# BRIEF:
Among the entries below, please show each line that carries the word "learning".

(RECORDS SUPPLIED begins)

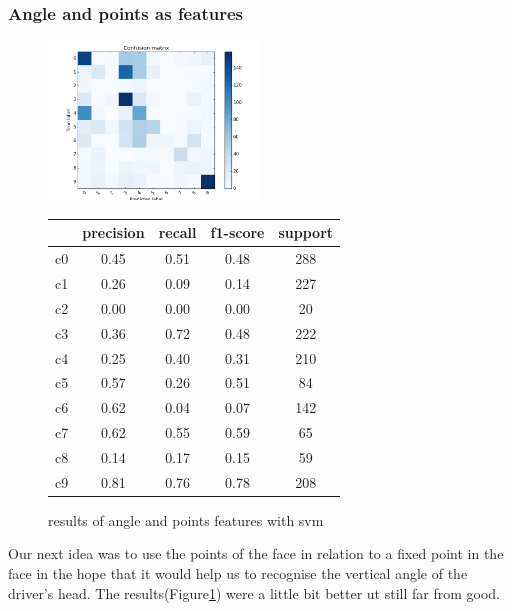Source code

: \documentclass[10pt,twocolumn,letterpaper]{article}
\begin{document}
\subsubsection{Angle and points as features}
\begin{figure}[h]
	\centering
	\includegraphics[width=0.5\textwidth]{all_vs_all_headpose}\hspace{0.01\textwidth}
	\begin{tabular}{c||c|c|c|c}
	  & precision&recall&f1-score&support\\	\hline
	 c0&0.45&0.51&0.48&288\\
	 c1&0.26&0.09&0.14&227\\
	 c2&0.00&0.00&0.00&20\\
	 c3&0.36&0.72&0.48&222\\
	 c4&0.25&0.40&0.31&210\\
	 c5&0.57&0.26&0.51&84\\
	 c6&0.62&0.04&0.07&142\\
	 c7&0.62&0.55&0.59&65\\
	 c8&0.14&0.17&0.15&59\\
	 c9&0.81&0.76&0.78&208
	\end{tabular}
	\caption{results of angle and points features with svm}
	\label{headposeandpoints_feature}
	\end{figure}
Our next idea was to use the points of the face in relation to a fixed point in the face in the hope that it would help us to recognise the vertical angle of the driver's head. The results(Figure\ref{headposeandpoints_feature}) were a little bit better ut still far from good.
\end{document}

(RECORDS SUPPLIED ends)
(RECORDS SUPPLIED begins)

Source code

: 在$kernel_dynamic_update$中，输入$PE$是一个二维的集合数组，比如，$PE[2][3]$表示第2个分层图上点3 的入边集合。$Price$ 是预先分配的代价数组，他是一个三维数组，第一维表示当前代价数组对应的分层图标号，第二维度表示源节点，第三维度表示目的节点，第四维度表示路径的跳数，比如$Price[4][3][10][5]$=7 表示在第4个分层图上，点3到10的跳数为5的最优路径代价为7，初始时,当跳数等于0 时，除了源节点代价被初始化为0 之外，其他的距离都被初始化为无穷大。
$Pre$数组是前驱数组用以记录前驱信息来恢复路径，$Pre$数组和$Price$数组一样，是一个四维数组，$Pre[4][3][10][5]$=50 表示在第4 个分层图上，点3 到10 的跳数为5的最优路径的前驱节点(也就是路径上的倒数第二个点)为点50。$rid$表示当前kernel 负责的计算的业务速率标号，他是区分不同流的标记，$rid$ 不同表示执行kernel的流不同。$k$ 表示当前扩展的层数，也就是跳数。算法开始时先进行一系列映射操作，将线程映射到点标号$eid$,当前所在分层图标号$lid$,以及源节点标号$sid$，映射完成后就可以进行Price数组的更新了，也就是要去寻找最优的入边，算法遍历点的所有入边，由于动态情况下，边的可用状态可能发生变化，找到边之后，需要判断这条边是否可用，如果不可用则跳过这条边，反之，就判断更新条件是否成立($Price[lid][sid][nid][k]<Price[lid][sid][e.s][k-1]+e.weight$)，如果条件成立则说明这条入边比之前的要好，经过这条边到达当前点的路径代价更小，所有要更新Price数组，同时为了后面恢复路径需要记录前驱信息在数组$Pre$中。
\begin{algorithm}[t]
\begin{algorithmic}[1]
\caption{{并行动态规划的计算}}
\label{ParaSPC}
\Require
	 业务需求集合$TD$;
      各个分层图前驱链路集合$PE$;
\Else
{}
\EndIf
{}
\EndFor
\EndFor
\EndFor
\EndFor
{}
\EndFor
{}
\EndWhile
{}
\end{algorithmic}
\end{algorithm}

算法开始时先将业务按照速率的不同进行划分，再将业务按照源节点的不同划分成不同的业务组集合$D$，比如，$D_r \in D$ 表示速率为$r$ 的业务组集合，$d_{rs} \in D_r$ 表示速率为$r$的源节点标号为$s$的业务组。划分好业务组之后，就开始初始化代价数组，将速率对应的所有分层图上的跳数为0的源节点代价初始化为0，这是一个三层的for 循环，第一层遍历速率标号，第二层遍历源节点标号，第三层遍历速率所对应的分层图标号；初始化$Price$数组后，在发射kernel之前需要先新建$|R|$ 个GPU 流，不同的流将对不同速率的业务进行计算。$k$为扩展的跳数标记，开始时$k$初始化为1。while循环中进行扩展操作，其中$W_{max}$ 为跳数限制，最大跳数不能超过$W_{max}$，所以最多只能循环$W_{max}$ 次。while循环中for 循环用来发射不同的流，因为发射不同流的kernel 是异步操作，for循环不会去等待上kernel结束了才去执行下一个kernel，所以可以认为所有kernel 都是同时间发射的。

(RECORDS SUPPLIED ends)
(RECORDS SUPPLIED begins)

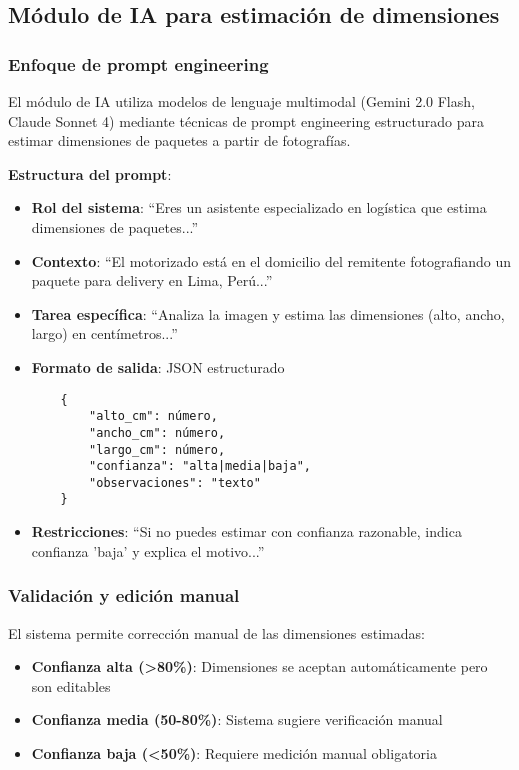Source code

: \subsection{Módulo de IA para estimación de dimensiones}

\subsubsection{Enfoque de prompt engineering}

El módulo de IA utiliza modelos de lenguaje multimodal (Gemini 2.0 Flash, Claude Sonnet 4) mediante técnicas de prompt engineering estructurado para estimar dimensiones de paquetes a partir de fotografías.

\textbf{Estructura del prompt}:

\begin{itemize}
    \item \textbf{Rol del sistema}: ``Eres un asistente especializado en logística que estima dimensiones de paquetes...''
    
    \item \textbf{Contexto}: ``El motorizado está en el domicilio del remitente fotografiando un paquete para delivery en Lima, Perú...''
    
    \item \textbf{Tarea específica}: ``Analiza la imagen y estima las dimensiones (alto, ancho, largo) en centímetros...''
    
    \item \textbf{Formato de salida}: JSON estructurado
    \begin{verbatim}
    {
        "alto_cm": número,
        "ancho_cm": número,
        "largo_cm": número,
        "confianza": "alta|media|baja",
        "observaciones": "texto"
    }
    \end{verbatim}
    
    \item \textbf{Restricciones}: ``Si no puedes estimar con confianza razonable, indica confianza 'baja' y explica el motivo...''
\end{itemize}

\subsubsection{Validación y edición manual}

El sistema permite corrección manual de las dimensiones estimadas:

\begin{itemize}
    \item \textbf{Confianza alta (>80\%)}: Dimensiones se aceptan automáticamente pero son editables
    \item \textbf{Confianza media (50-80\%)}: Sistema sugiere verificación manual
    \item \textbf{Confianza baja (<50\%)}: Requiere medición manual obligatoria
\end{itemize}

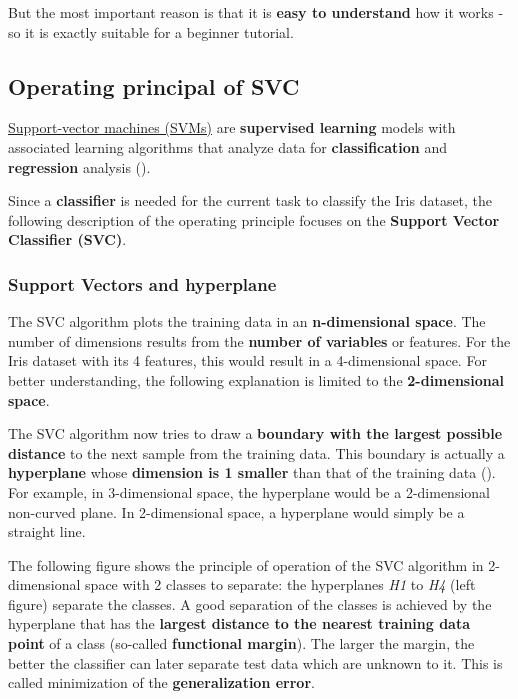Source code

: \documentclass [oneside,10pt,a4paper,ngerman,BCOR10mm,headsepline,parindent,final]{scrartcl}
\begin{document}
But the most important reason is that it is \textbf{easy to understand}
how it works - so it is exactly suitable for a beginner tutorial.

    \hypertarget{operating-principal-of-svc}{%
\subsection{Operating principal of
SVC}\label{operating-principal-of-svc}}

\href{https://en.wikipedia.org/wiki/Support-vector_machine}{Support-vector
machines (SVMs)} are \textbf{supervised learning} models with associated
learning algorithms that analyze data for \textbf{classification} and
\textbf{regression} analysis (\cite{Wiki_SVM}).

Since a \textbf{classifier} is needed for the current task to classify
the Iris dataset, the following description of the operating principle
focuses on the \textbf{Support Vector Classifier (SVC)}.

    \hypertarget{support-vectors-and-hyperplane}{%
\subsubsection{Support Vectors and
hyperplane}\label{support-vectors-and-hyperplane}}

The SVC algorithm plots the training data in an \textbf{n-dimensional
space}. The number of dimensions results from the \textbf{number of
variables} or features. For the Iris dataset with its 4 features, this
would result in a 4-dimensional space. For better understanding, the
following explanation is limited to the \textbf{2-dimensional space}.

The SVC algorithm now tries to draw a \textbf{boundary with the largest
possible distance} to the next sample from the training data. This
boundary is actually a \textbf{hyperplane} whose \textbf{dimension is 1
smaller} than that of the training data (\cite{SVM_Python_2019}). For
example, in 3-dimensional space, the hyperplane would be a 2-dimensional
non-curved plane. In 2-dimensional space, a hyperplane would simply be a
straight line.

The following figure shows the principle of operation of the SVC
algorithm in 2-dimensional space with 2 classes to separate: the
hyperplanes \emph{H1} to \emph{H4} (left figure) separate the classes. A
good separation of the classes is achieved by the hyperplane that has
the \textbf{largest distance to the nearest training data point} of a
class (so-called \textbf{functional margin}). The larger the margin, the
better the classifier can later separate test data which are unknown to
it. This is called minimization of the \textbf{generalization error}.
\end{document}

(RECORDS SUPPLIED ends)

# ANSWER SPACE:
machines (SVMs)} are \textbf{supervised learning} models with associated
learning algorithms that analyze data for \textbf{classification} and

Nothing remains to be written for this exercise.